↓↓↓

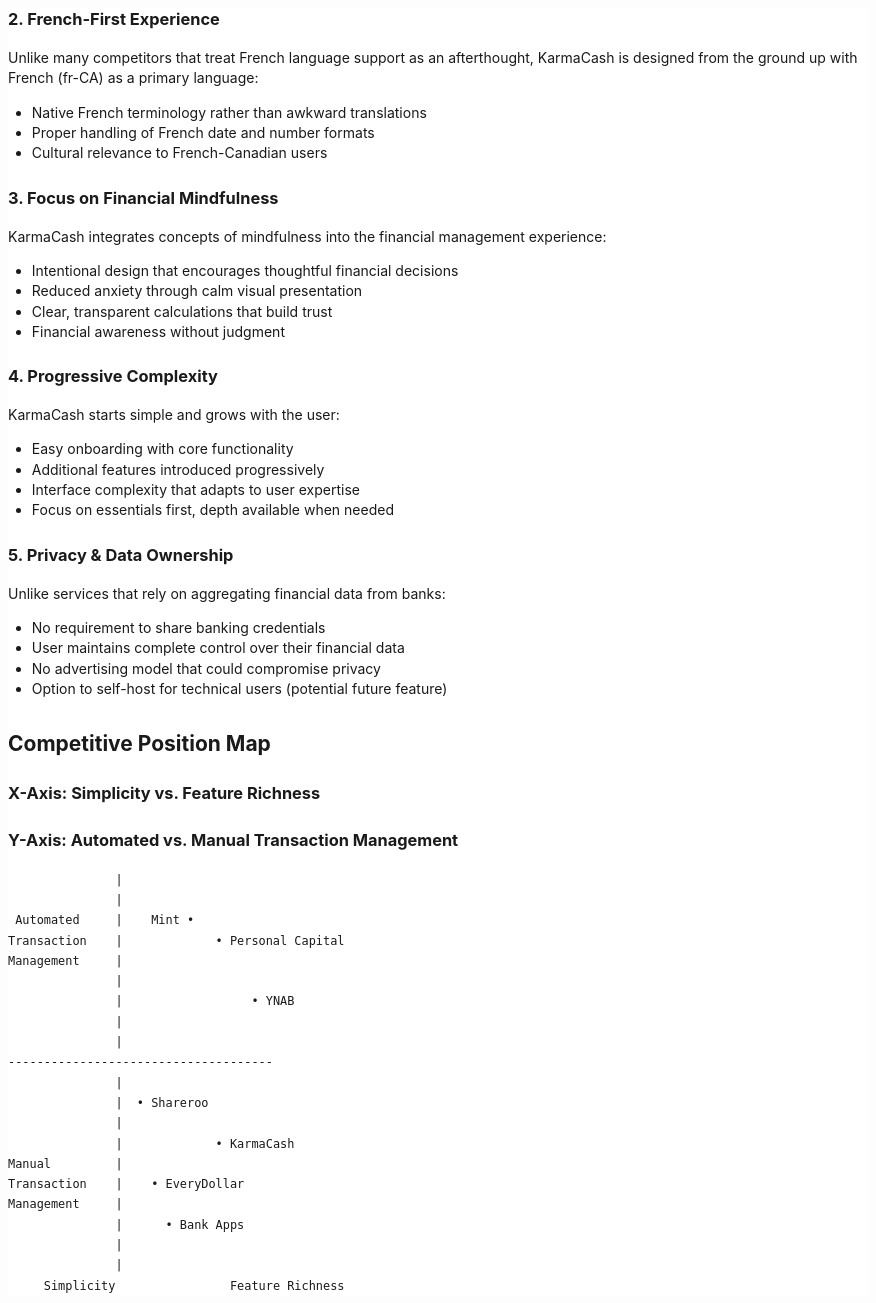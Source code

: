 ### 2. French-First Experience
Unlike many competitors that treat French language support as an afterthought, KarmaCash is designed from the ground up with French (fr-CA) as a primary language:
- Native French terminology rather than awkward translations
- Proper handling of French date and number formats
- Cultural relevance to French-Canadian users

### 3. Focus on Financial Mindfulness
KarmaCash integrates concepts of mindfulness into the financial management experience:
- Intentional design that encourages thoughtful financial decisions
- Reduced anxiety through calm visual presentation
- Clear, transparent calculations that build trust
- Financial awareness without judgment

### 4. Progressive Complexity
KarmaCash starts simple and grows with the user:
- Easy onboarding with core functionality
- Additional features introduced progressively
- Interface complexity that adapts to user expertise
- Focus on essentials first, depth available when needed

### 5. Privacy & Data Ownership
Unlike services that rely on aggregating financial data from banks:
- No requirement to share banking credentials
- User maintains complete control over their financial data
- No advertising model that could compromise privacy
- Option to self-host for technical users (potential future feature)

## Competitive Position Map

### X-Axis: Simplicity vs. Feature Richness
### Y-Axis: Automated vs. Manual Transaction Management

```
               |
               |
 Automated     |    Mint •
Transaction    |             • Personal Capital
Management     |
               |
               |                  • YNAB
               |
               |
-------------------------------------
               |
               |  • Shareroo
               |
               |             • KarmaCash
Manual         |
Transaction    |    • EveryDollar
Management     |
               |      • Bank Apps
               |
               |
     Simplicity                Feature Richness
```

↑↑↑

__Try it__.
From the records above, retype only the lines starting at the line that contains "### 4. Progressive Complexity" and ending at the line that contains "### 5. Privacy & Data Ownership", both included.

__Task solution__.
### 4. Progressive Complexity
KarmaCash starts simple and grows with the user:
- Easy onboarding with core functionality
- Additional features introduced progressively
- Interface complexity that adapts to user expertise
- Focus on essentials first, depth available when needed

### 5. Privacy & Data Ownership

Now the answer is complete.